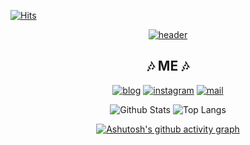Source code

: <div align=center>

<div align=left>

[![Hits](https://hits.seeyoufarm.com/api/count/incr/badge.svg?url=https%3A%2F%2Fgithub.com%2Fsunghong32&count_bg=%2379C83D&title_bg=%23555555&icon=&icon_color=%23E7E7E7&title=hits&edge_flat=false)](https://hits.seeyoufarm.com)

</div>

[![header](https://capsule-render.vercel.app/api?type=cylinder&color=auto&height=300&section=header&text=Sunghong%20Min&fontSize=80&fontAlign=50&desc=iOS%20Developer&descAlignY=78&descSize=25&descAlign=73)](https://github.com/sunghong32)


## __🎶 ME 🎶__

[![blog](https://img.shields.io/badge/blog-gray?style=flat&logo=Telegraph&logoColor=white)](https://hong-sangcompany.tistory.com) [![instagram](https://img.shields.io/badge/instagram-ff69b4?style=flat&logo=Instagram&logoColor=E4405F)](https://www.instagram.com/sunghong32/) [![mail](https://img.shields.io/badge/mail-white?style=flat&logo=Gmail&logoColor=EA4335)](mailto:sunghong32@gmail.com)

![Github Stats](https://github-readme-stats.vercel.app/api?username=sunghong32&show_icons=true&theme=vue) ![Top Langs](https://github-readme-stats.vercel.app/api/top-langs/?username=sunghong32&layout=compact&theme=vue)  

[![Ashutosh's github activity graph](https://activity-graph.herokuapp.com/graph?username=sunghong32&theme=rogue)](https://github.com/sunghong32/github-readme-activity-graph)

</div>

※

Task requirements | Print out the material verbatim, skipping pictures.

Your solution |
Source code

: <div align=center>

<div align=left>

[![Hits](https://hits.seeyoufarm.com/api/count/incr/badge.svg?url=https%3A%2F%2Fgithub.com%2Fsunghong32&count_bg=%2379C83D&title_bg=%23555555&icon=&icon_color=%23E7E7E7&title=hits&edge_flat=false)](https://hits.seeyoufarm.com)

</div>

[![header](https://capsule-render.vercel.app/api?type=cylinder&color=auto&height=300&section=header&text=Sunghong%20Min&fontSize=80&fontAlign=50&desc=iOS%20Developer&descAlignY=78&descSize=25&descAlign=73)](https://github.com/sunghong32)


## __🎶 ME 🎶__

[![blog](https://img.shields.io/badge/blog-gray?style=flat&logo=Telegraph&logoColor=white)](https://hong-sangcompany.tistory.com) [![instagram](https://img.shields.io/badge/instagram-ff69b4?style=flat&logo=Instagram&logoColor=E4405F)](https://www.instagram.com/sunghong32/) [![mail](https://img.shields.io/badge/mail-white?style=flat&logo=Gmail&logoColor=EA4335)](mailto:sunghong32@gmail.com)

![Github Stats](https://github-readme-stats.vercel.app/api?username=sunghong32&show_icons=true&theme=vue) ![Top Langs](https://github-readme-stats.vercel.app/api/top-langs/?username=sunghong32&layout=compact&theme=vue)  

[![Ashutosh's github activity graph](https://activity-graph.herokuapp.com/graph?username=sunghong32&theme=rogue)](https://github.com/sunghong32/github-readme-activity-graph)

</div>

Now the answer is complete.